The world is paying increasingly close attention to cryptocurrencies’ impact on the environment. Can digital currencies become more sustainable, or will a lack of green credentials be crypto’s downfall?
Cryptocurrency is nothing if not controversial. Some people live for it, others are wary of crypto, and most don’t understand it.
Since their inception, at best cryptocurrencies have been treated with trepidation by institutional investors; at worst they’ve been dubbed a scam. The narrative started to shift in 2017, when the value of Bitcoin, considered the first and most well-known cryptocurrency, soared beyond US$10,000 for the first time, from less than US$1,000 a year before.
With the market capitalisation of all cryptocurrencies reaching US$2 trillion in April this year, and one Bitcoin worth over US$30,000 today, most now agree that, like it or not, crypto is here to stay.
“I wouldn’t be surprised if by the end of the decade we have a 5 or 10 trillion market cap for cryptocurrencies, instead of the current one and a half,” says Aleksey Mironenko, managing director of Capital Company, a Hong Kong-based independent asset management firm. His firm started investing in cryptocurrencies less than a year ago.
VOLATILITY
Created to be a decentralised, secure and anonymous alternative currency, cryptocurrencies are independent of governments, banks or any monetary authority. This also means they are subject to extreme volatility.
Many factors can immediately and significantly impact the value of a cryptocurrency—even a tweet.

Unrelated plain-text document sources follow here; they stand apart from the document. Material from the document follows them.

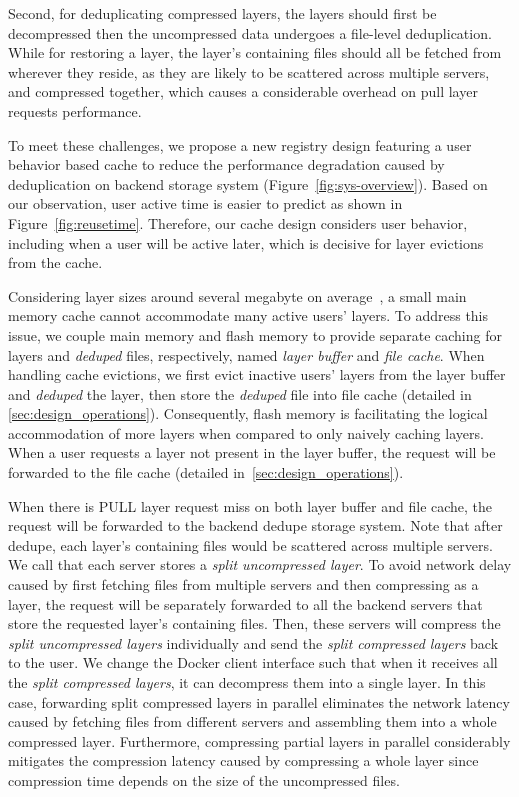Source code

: Second, for deduplicating compressed layers, 
the layers should first be decompressed then the uncompressed data undergoes a file-level deduplication. 
While for restoring a layer, the layer's
containing files should all be fetched from wherever they reside, as they are likely to be scattered across multiple servers, 
and compressed together, which causes a considerable overhead on pull layer requests performance.

To meet these challenges, we propose a new registry design featuring a user behavior based cache to reduce the performance degradation caused by deduplication on backend storage system (Figure~\ref{fig:sys-overview}).
Based on our observation, user active time is easier to predict as shown in Figure~\ref{fig:reusetime}.
Therefore, our cache design considers user behavior, including when a user will be active later, which is decisive for layer evictions from the cache.

Considering layer sizes around several megabyte on average~\cite{dockerworkload}, 
a small main memory cache cannot accommodate many active users' layers.
To address this issue, we couple main memory and flash memory to provide separate caching for layers and \emph{deduped} files, respectively, named \emph{layer buffer} and \emph{file cache}.
When handling cache evictions, we first evict inactive users' layers from the layer buffer and \emph{deduped} the layer, then store the \emph{deduped} file into file cache (detailed in \cref{sec:design_operations}). 
Consequently, flash memory is facilitating the logical accommodation of more layers when compared to only naively caching layers.
When a user requests a layer not present in the layer buffer, the request will be forwarded to the file cache (detailed in~\cref{sec:design_operations}). 

When there is PULL layer request miss on both layer buffer and file cache, the request will be forwarded to the backend dedupe storage system.
Note that after dedupe, each layer's containing files would be scattered across multiple servers. 
We call that each server stores a \emph{split uncompressed layer}.
To avoid network delay caused by first fetching files from multiple servers and then compressing as a layer,
the request will be separately forwarded to all the backend servers that store the requested layer's containing files. 
Then, these servers will compress the \emph{split uncompressed layers} individually and send the \emph{split compressed layers} back to the user.
We change the Docker client interface such that when it receives all the \emph{split compressed layers}, it can decompress them into a single layer.
In this case,  
forwarding split compressed layers in parallel eliminates the network latency caused by fetching files from different servers and assembling them into a whole compressed layer.
Furthermore, compressing partial layers in parallel considerably mitigates the compression latency caused by compressing a whole layer since compression time depends on the size of the uncompressed files.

Elon Musk, who tweets regularly about his love-hate relationship with crypto, announced last month that Tesla would stop accepting Bitcoin as a payment method, less than two months after it started, because of the environmental impact of cryptocurrency. His announcement caused an immediate dip in the value of Bitcoin, one among many, but also, perhaps more significantly, drew media and public attention towards cryptocurrency’s cost to the environment.